When the input and output sample rates share a simple integer relationship, conversion reduces to interpolation (upsampling) and decimation (downsampling) by integer factors.

Upsampling by factor L: insert L-1 zero-valued samples between each input sample, then low-pass filter at the original Nyquist frequency. The filter removes imaging artifacts caused by the zero-insertion.

Downsampling by factor M: low-pass filter at the target Nyquist frequency, then discard M-1 out of every M samples. The filter prevents aliasing of frequencies above the new Nyquist limit.

Rational ratio conversion (L/M): upsample by L, filter, then downsample by M. The filter is applied once at the lower of the two Nyquist frequencies, operating at the intermediate (upsampled) rate.

Conversion	Ratio	Interpolation	Decimation	Filter Rate
16 kHz → 48 kHz	3/1	L=3	M=1	48 kHz
48 kHz → 16 kHz	1/3	L=1	M=3	48 kHz
44.1 kHz → 48 kHz	160/147	L=160	M=147	7.056 MHz
8 kHz → 44.1 kHz	441/80	L=441	M=80	3.528 MHz

The 44.1 kHz ↔ 48 kHz conversion illustrates the problem: the simplest integer ratio is 160/147, requiring an intermediate sample rate of 7.056 MHz. A direct implementation is impractical — but polyphase filter decomposition makes it efficient.

Polyphase Filters#

A polyphase filter decomposes a large FIR filter into L sub-filters (phases), each processing only the samples that would be non-zero after upsampling. Instead of inserting zeros, upsampling, and filtering at the high intermediate rate, the polyphase structure computes only the output samples that are actually needed — reducing computation by a factor of L.

For rational conversion from rate F_in to F_out = F_in × L/M:

Design a single FIR low-pass filter with N taps operating at the intermediate rate (F_in × L).
Decompose it into L sub-filters of N/L taps each.
For each output sample, select the appropriate phase and compute one sub-filter convolution with the input samples.

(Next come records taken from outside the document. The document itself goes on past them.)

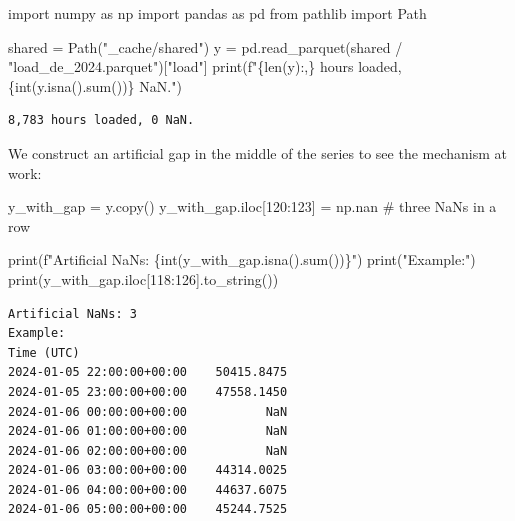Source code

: \documentclass[
  english,
  letterpaper,
]{scrbook}
\newenvironment{Shaded}{\begin{snugshade}}{\end{snugshade}}
\newcommand{\BuiltInTok}[1]{\textcolor[rgb]{0.00,0.23,0.31}{#1}}
\newcommand{\CommentTok}[1]{\textcolor[rgb]{0.37,0.37,0.37}{#1}}
\newcommand{\DecValTok}[1]{\textcolor[rgb]{0.68,0.00,0.00}{#1}}
\newcommand{\ImportTok}[1]{\textcolor[rgb]{0.00,0.46,0.62}{#1}}
\newcommand{\NormalTok}[1]{\textcolor[rgb]{0.00,0.23,0.31}{#1}}
\newcommand{\OperatorTok}[1]{\textcolor[rgb]{0.37,0.37,0.37}{#1}}
\newcommand{\SpecialCharTok}[1]{\textcolor[rgb]{0.37,0.37,0.37}{#1}}
\newcommand{\SpecialStringTok}[1]{\textcolor[rgb]{0.13,0.47,0.30}{#1}}
\newcommand{\StringTok}[1]{\textcolor[rgb]{0.13,0.47,0.30}{#1}}
\begin{document}
\protect{}\label{load-y}
\begin{Shaded}
\begin{Highlighting}[]
\ImportTok{import}\NormalTok{ numpy }\ImportTok{as}\NormalTok{ np}
\ImportTok{import}\NormalTok{ pandas }\ImportTok{as}\NormalTok{ pd}
\ImportTok{from}\NormalTok{ pathlib }\ImportTok{import}\NormalTok{ Path}

\NormalTok{shared }\OperatorTok{=}\NormalTok{ Path(}\StringTok{"\_cache/shared"}\NormalTok{)}
\NormalTok{y }\OperatorTok{=}\NormalTok{ pd.read\_parquet(shared }\OperatorTok{/} \StringTok{"load\_de\_2024.parquet"}\NormalTok{)[}\StringTok{"load"}\NormalTok{]}
\BuiltInTok{print}\NormalTok{(}\SpecialStringTok{f"}\SpecialCharTok{\{}\BuiltInTok{len}\NormalTok{(y)}\SpecialCharTok{:,\}}\SpecialStringTok{ hours loaded, }\SpecialCharTok{\{}\BuiltInTok{int}\NormalTok{(y.isna().}\BuiltInTok{sum}\NormalTok{())}\SpecialCharTok{\}}\SpecialStringTok{ NaN."}\NormalTok{)}
\end{Highlighting}
\end{Shaded}

\begin{verbatim}
8,783 hours loaded, 0 NaN.
\end{verbatim}

We construct an artificial gap in the middle of the series to see the
mechanism at work:

\protect{}\label{insert-gap}
\begin{Shaded}
\begin{Highlighting}[]
\NormalTok{y\_with\_gap }\OperatorTok{=}\NormalTok{ y.copy()}
\NormalTok{y\_with\_gap.iloc[}\DecValTok{120}\NormalTok{:}\DecValTok{123}\NormalTok{] }\OperatorTok{=}\NormalTok{ np.nan        }\CommentTok{\# three NaNs in a row}

\BuiltInTok{print}\NormalTok{(}\SpecialStringTok{f"Artificial NaNs: }\SpecialCharTok{\{}\BuiltInTok{int}\NormalTok{(y\_with\_gap.isna().}\BuiltInTok{sum}\NormalTok{())}\SpecialCharTok{\}}\SpecialStringTok{"}\NormalTok{)}
\BuiltInTok{print}\NormalTok{(}\StringTok{"Example:"}\NormalTok{)}
\BuiltInTok{print}\NormalTok{(y\_with\_gap.iloc[}\DecValTok{118}\NormalTok{:}\DecValTok{126}\NormalTok{].to\_string())}
\end{Highlighting}
\end{Shaded}

\begin{verbatim}
Artificial NaNs: 3
Example:
Time (UTC)
2024-01-05 22:00:00+00:00    50415.8475
2024-01-05 23:00:00+00:00    47558.1450
2024-01-06 00:00:00+00:00           NaN
2024-01-06 01:00:00+00:00           NaN
2024-01-06 02:00:00+00:00           NaN
2024-01-06 03:00:00+00:00    44314.0025
2024-01-06 04:00:00+00:00    44637.6075
2024-01-06 05:00:00+00:00    45244.7525
\end{verbatim}
\end{document}
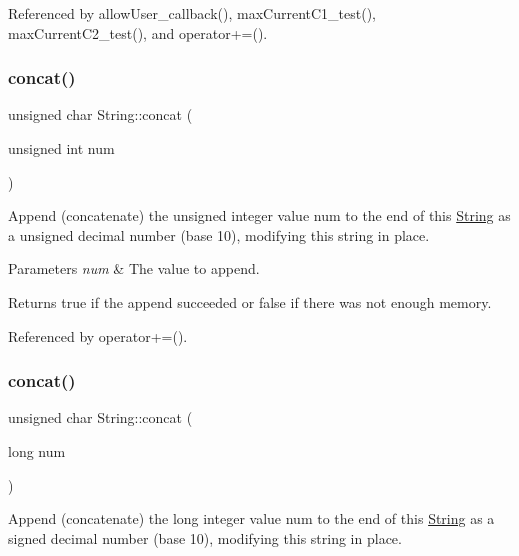 Referenced by allow\+User\+\_\+callback(), max\+Current\+C1\+\_\+test(), max\+Current\+C2\+\_\+test(), and operator+=().

\mbox{\label{class_string_af9c20f944d8a4687808017388047d155}} 
\subsubsection{\texorpdfstring{concat()}{concat()}\hspace{0.1cm}{\footnotesize\ttfamily [7/12]}}
{\footnotesize\ttfamily unsigned char String\+::concat (\begin{DoxyParamCaption}\item[{unsigned int}]{num }\end{DoxyParamCaption})}



Append (concatenate) the unsigned integer value num to the end of this \hyperlink{class_string}{String} as a unsigned decimal number (base 10), modifying this string in place. 


\begin{DoxyParams}{Parameters}
{\em num} & The value to append.\\
\hline
\end{DoxyParams}
\begin{DoxyReturn}{Returns}
true if the append succeeded or false if there was not enough memory. 
\end{DoxyReturn}


Referenced by operator+=().

\mbox{\label{class_string_a92a456f8679a19d2221ec43841238ead}} 
\subsubsection{\texorpdfstring{concat()}{concat()}\hspace{0.1cm}{\footnotesize\ttfamily [8/12]}}
{\footnotesize\ttfamily unsigned char String\+::concat (\begin{DoxyParamCaption}\item[{long}]{num }\end{DoxyParamCaption})}



Append (concatenate) the long integer value num to the end of this \hyperlink{class_string}{String} as a signed decimal number (base 10), modifying this string in place. 


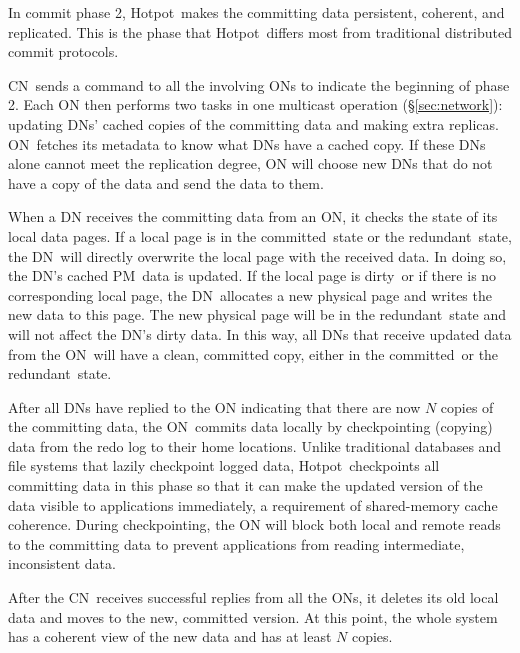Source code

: \documentclass[sigconf]{acmart}
\newcommand{\nvm}{PM}
\newcommand{\hotpot}{Hotpot}
\newcommand{\on}{ON}
\newcommand{\dn}{DN}
\newcommand{\xn}{CN}
\newcommand{\dirty}{dirty}
\newcommand{\committed}{committed}
\newcommand{\redundant}{redundant}
\begin{document}
{
In commit phase 2, \hotpot\ makes the committing data persistent, 
coherent, and replicated.
This is the phase that \hotpot\ differs most from traditional distributed commit protocols.

\xn\ sends a command to all the involving \on{}s to indicate the beginning of phase 2.  
Each \on{} then performs two tasks in one multicast operation (\S\ref{sec:network}): 
updating \dn{}s' cached copies of the committing data and making extra replicas.
\on\ fetches its metadata to know what \dn{}s have a cached copy.
If these \dn{}s alone cannot meet the replication degree, \on{} will choose new \dn{}s that do not have
a copy of the data and send the data to them.

When a \dn{} receives the committing data from an \on,
it checks the state of its local data pages.
If a local page is in the \committed\ state or the \redundant\ state, 
the \dn\ will directly overwrite the local page with the received data.
In doing so, the \dn's cached \nvm\ data is updated.
If the local page is \dirty\  or if there is no corresponding local page,
the \dn\ allocates a new physical page and writes the new data to this page.
The new physical page will be in the \redundant\ state and will not affect the \dn's dirty data.
In this way, all \dn{}s that receive updated data from the \on\ will 
have a clean, committed copy, either in the \committed\ or the \redundant\ state.

After all \dn{}s have replied to the \on{} indicating that there are now $N$ copies of the committing data,
the \on\ commits data locally
by checkpointing (copying) data from the redo log to their home locations.
Unlike traditional databases and file systems that lazily checkpoint logged data, 
\hotpot\ checkpoints all committing data in this phase 
so that it can make the updated version of the data
visible to applications immediately, 
a requirement of shared-memory cache coherence.
During checkpointing, the \on{} will block both local and remote reads to the committing data
to prevent applications from reading intermediate, inconsistent data.

After the \xn\ receives successful replies from all the \on{}s, 
it deletes its old local data and moves to the new, committed version. 
At this point, the whole system has a coherent view of the new data
and has at least $N$ copies.

}
\end{document}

The computational cost per output sample is N/L multiply-accumulate operations — independent of the upsampling factor L. A 480-tap FIR decomposed into 160 phases requires only 3 MACs per output sample.

/* Simplified polyphase SRC structure */
typedef struct {
    const float *coeffs;     /* FIR coefficients, length = num_phases * taps_per_phase */
    float *history;          /* Input sample history, length = taps_per_phase */
    int num_phases;          /* L (interpolation factor) */
    int taps_per_phase;      /* N / L */
    int decim_factor;        /* M (decimation factor) */
    int phase_accumulator;   /* Tracks current phase position */
} polyphase_src_t;

int polyphase_process(polyphase_src_t *src, const float *in,
                      float *out, int in_frames)
{
    int out_count = 0;
    for (int i = 0; i < in_frames; i++) {
        /* Shift input into history buffer */
        shift_in(src->history, src->taps_per_phase, in[i]);

        /* Generate output samples for this input */
        while (src->phase_accumulator < src->num_phases) {
            const float *phase_coeffs =
                &src->coeffs[src->phase_accumulator * src->taps_per_phase];
            out[out_count++] = dot_product(phase_coeffs, src->history,
                                           src->taps_per_phase);
            src->phase_accumulator += src->decim_factor;
        }
        src->phase_accumulator -= src->num_phases;
    }
    return out_count;
}

Linear Interpolation#

For non-critical audio paths (notification sounds, voice prompts, UI feedback), linear interpolation provides minimal-cost sample rate conversion at the expense of quality. Each output sample is computed as a weighted average of two adjacent input samples:

/* Linear interpolation SRC — fixed-point fractional phase */
typedef struct {
    int32_t phase;          /* Fractional position, Q0.31 */
    int32_t phase_step;     /* (F_in / F_out) in Q0.31 */
    int16_t prev_sample;
} linear_src_t;

void linear_src_init(linear_src_t *src, uint32_t in_rate, uint32_t out_rate)
{
    src->phase = 0;
    src->phase_step = (int32_t)(((uint64_t)in_rate << 31) / out_rate);
    src->prev_sample = 0;
}

int linear_src_process(linear_src_t *src, const int16_t *in,
                       int16_t *out, int in_count)
{
    int out_count = 0;
    int in_idx = 0;

    while (in_idx < in_count) {
        int32_t frac = src->phase & 0x7FFFFFFF;  /* Fractional part */
        int32_t result = (int32_t)src->prev_sample * (0x7FFFFFFF - frac)
                       + (int32_t)in[in_idx] * frac;
        out[out_count++] = (int16_t)(result >> 31);

        src->phase += src->phase_step;
        while (src->phase >= 0x7FFFFFFF && in_idx < in_count) {
            src->prev_sample = in[in_idx++];
            src->phase -= 0x7FFFFFFF;
        }
    }
    return out_count;
}

Linear interpolation attenuates high frequencies — it acts as a crude low-pass filter with a sinc-shaped frequency response that rolls off above about one-third of the sample rate. For voice (bandwidth below 4 kHz at 16 kHz sample rate), this is barely noticeable. For music, the loss of high-frequency content is clearly audible.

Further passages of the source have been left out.